At 5 p.m. tonight, Hurricane Darby was about 1,520 miles east of Hilo, according to the National Hurricane Center in Miami.
The storm had weakened from a Category-4 storm to a Category-2 storm, with maximum sustained winds of 110 mph.
“Darby is on a weakening trend as it continues to move westward,” Leigh Anne Eaton, a forecaster for the National Weather Service in Honolulu said. “It’s expected to cross into our Central Pacific basin at the 140 West (longitude) line sometime Wednesday night or Thursday morning. … But it is expected to continue this weakening trend as it continues to move west.
“We’re not really expecting any direct impacts from it. … Whatever’s left of it as it passes south of the Big Island, you know, enhanced rainfall … and a potential for a little bump up in that east side surf, especially for Hilo, the east-facing shores of the Big Island. So maybe sometime this weekend, the eastern shore surf may be reaching an advisory level.”

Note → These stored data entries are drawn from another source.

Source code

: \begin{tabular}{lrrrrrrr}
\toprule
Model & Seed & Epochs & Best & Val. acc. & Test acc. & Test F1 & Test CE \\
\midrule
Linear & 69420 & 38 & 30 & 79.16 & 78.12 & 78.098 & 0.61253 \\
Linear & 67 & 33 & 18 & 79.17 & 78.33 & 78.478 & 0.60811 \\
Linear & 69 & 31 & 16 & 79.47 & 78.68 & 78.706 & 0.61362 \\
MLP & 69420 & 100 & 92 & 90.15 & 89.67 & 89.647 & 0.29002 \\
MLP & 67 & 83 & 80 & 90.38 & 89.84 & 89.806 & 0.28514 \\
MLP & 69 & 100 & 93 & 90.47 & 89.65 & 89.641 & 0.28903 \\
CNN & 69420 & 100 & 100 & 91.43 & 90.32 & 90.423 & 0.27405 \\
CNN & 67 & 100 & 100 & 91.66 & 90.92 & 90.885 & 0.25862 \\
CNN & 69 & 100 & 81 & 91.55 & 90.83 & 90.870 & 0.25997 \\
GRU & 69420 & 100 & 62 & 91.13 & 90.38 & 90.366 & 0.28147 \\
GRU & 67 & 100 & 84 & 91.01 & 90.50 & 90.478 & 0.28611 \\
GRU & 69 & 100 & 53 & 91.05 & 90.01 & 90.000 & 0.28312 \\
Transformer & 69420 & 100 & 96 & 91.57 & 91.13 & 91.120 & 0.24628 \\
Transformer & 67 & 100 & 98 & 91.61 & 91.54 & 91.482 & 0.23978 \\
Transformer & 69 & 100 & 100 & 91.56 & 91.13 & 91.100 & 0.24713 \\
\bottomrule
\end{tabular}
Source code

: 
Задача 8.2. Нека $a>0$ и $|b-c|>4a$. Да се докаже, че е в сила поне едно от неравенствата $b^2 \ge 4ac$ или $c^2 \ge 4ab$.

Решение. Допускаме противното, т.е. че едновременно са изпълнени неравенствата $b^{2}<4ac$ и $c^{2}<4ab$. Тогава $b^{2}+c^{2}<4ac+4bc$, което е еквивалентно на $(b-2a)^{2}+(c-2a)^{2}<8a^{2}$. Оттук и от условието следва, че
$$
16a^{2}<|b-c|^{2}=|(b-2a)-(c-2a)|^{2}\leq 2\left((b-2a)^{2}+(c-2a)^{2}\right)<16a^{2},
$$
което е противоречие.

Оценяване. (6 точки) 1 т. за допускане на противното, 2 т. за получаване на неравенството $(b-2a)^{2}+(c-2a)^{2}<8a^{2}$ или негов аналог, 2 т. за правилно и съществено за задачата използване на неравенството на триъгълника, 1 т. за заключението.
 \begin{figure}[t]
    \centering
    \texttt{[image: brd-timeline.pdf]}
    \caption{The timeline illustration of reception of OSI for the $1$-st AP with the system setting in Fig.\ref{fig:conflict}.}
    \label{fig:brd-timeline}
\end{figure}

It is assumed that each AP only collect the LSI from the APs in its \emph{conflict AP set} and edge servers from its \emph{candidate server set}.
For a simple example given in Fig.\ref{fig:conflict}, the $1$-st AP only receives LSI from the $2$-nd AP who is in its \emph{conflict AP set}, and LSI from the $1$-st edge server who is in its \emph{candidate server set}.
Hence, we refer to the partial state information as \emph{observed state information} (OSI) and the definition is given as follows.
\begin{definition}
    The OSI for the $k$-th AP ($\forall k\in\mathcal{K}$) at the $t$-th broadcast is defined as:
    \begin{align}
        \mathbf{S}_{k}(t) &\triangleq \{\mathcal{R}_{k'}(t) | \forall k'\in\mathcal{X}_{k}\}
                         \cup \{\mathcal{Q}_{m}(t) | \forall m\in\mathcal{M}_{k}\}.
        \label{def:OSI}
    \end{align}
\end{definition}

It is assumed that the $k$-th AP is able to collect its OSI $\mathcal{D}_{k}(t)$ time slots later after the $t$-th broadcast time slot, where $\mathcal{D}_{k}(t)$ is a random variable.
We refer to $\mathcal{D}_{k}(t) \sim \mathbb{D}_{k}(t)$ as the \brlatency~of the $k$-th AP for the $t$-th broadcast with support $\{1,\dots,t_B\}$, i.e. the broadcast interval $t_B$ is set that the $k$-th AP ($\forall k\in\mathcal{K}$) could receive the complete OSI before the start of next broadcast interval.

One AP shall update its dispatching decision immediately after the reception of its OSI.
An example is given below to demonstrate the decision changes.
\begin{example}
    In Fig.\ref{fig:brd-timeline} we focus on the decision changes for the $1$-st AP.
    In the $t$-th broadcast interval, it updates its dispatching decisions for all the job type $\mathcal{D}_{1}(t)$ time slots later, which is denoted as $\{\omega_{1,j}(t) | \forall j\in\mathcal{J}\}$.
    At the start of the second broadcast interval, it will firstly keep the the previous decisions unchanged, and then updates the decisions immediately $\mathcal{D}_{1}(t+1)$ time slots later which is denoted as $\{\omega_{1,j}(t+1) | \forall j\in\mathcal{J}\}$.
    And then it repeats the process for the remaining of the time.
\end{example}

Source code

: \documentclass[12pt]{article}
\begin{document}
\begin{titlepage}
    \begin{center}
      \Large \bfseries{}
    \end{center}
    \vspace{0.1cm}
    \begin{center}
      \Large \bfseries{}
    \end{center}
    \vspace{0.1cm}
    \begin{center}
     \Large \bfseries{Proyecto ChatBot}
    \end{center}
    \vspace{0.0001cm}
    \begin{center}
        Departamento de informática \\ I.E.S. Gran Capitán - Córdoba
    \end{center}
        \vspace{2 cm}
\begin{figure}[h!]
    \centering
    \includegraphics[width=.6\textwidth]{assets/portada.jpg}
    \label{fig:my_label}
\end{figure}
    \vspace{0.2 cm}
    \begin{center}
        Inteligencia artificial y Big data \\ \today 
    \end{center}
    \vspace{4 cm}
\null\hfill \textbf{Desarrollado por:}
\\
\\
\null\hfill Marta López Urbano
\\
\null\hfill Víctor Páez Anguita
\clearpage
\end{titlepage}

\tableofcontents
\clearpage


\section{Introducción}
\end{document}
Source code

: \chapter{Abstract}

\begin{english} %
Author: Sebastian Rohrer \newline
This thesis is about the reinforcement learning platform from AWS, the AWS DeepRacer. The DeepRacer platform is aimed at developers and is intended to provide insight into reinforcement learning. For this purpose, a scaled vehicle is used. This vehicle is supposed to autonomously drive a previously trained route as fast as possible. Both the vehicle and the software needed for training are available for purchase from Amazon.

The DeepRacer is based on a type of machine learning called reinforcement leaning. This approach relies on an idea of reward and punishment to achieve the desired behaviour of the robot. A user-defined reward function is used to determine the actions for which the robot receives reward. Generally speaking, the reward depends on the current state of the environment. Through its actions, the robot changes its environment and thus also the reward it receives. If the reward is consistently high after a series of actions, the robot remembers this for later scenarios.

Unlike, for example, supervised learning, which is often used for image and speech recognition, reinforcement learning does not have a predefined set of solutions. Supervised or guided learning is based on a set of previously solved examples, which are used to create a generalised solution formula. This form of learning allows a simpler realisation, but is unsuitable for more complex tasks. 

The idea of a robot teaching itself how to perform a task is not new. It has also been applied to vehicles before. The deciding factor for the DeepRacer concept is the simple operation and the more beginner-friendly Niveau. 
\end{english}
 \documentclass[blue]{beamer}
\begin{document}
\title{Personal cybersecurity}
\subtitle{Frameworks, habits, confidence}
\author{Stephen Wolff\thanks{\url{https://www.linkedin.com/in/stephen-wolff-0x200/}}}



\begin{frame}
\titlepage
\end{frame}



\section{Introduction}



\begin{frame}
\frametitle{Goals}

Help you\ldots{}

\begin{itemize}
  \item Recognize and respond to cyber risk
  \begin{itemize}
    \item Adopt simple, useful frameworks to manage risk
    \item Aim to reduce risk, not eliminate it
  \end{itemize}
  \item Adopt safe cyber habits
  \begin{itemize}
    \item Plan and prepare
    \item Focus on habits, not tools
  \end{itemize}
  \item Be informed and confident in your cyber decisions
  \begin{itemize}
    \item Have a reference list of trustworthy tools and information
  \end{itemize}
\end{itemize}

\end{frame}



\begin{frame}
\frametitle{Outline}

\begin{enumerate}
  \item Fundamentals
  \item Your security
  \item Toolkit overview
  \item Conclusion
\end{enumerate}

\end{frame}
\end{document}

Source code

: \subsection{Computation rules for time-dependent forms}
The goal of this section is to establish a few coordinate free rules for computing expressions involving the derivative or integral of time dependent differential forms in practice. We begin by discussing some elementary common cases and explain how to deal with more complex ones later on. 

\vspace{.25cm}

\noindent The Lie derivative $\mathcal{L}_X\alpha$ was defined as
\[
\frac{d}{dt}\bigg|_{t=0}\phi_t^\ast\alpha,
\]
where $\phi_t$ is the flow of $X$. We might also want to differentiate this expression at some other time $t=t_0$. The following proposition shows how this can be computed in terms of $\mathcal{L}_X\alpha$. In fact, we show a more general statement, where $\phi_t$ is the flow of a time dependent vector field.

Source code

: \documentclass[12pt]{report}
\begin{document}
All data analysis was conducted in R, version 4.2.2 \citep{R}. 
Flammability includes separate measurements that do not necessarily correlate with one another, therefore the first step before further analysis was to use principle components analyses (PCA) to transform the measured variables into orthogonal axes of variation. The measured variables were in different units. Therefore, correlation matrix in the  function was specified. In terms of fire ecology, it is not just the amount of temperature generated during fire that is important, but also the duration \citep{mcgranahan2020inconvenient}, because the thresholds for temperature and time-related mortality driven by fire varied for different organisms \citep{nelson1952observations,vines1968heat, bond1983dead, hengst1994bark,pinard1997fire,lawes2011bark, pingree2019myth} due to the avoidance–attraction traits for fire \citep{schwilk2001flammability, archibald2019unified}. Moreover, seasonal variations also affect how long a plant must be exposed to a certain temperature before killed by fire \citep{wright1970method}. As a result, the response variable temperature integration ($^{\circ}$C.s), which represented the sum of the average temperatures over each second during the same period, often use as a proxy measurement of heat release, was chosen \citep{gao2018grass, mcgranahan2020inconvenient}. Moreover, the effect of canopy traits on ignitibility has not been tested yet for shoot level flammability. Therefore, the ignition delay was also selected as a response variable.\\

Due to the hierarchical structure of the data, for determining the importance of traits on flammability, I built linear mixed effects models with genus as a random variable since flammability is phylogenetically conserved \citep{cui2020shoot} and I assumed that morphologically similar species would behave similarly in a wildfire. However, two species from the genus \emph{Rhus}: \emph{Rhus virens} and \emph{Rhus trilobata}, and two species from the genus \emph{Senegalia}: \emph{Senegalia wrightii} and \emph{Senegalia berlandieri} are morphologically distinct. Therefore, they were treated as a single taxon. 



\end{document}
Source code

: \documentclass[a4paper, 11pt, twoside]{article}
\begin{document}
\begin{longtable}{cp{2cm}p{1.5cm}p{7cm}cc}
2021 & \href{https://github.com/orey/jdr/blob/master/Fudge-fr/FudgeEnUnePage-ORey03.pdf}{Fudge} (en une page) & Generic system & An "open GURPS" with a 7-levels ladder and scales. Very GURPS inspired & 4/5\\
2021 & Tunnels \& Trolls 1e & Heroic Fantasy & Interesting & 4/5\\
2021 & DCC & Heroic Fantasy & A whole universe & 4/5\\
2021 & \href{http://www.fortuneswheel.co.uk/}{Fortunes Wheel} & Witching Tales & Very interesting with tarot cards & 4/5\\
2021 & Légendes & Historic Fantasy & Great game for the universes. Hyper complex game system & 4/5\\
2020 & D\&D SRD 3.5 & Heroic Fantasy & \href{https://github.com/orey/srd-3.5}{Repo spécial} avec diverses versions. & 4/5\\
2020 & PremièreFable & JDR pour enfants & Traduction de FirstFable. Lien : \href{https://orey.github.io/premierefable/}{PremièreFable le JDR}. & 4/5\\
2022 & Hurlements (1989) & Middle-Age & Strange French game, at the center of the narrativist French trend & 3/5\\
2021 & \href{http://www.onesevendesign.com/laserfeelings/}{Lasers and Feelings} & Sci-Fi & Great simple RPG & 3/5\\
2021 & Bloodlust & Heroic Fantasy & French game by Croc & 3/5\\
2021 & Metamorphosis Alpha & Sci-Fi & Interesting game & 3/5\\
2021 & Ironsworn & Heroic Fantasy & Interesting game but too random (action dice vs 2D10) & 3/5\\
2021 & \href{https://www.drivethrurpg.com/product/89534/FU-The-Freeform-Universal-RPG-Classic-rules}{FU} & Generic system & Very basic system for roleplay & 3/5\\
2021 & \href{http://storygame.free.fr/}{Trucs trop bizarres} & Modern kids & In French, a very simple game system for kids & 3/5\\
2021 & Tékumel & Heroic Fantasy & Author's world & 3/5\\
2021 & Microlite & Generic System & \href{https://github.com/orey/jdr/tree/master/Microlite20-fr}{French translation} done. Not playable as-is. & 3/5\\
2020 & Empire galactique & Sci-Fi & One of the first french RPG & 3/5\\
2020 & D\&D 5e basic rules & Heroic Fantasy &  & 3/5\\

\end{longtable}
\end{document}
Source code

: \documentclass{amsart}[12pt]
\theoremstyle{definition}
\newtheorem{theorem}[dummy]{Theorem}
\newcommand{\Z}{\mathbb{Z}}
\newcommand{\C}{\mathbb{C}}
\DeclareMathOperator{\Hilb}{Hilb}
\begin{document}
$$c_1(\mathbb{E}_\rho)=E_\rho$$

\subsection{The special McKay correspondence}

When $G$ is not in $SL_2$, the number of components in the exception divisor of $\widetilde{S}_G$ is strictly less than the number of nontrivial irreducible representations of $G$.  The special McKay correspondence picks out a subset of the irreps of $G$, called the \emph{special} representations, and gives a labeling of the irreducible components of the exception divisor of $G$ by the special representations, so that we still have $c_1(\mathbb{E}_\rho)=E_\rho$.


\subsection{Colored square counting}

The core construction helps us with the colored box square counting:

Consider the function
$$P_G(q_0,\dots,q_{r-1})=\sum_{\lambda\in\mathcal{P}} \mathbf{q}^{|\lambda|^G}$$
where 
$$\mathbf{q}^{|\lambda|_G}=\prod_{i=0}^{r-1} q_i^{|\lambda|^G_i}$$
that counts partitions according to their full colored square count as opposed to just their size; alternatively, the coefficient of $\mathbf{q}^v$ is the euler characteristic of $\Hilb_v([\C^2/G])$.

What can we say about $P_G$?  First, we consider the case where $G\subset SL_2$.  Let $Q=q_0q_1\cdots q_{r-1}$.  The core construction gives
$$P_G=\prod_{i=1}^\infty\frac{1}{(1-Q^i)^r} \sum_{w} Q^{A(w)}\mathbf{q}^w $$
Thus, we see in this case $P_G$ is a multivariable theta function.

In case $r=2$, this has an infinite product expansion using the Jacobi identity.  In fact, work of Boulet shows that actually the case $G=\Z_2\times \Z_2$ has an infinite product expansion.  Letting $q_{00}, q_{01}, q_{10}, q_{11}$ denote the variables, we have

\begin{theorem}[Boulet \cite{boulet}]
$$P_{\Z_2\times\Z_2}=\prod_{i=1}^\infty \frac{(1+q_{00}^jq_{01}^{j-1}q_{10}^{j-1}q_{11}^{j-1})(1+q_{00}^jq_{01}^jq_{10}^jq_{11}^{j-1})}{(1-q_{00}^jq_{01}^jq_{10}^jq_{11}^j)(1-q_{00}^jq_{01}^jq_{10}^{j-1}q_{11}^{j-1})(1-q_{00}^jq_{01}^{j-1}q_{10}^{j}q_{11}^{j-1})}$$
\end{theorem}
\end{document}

Additional weakening is forecast, but Darby is expected to remain a hurricane through Wednesday night and a tropical storm through Thursday night. The system is forecast to become a post-tropical cyclone by late Friday.
Darby remains a small hurricane. Hurricane-force winds extend outward up to 10 miles from the storm’s center and tropical-storm-force winds extend outward up to 45 miles.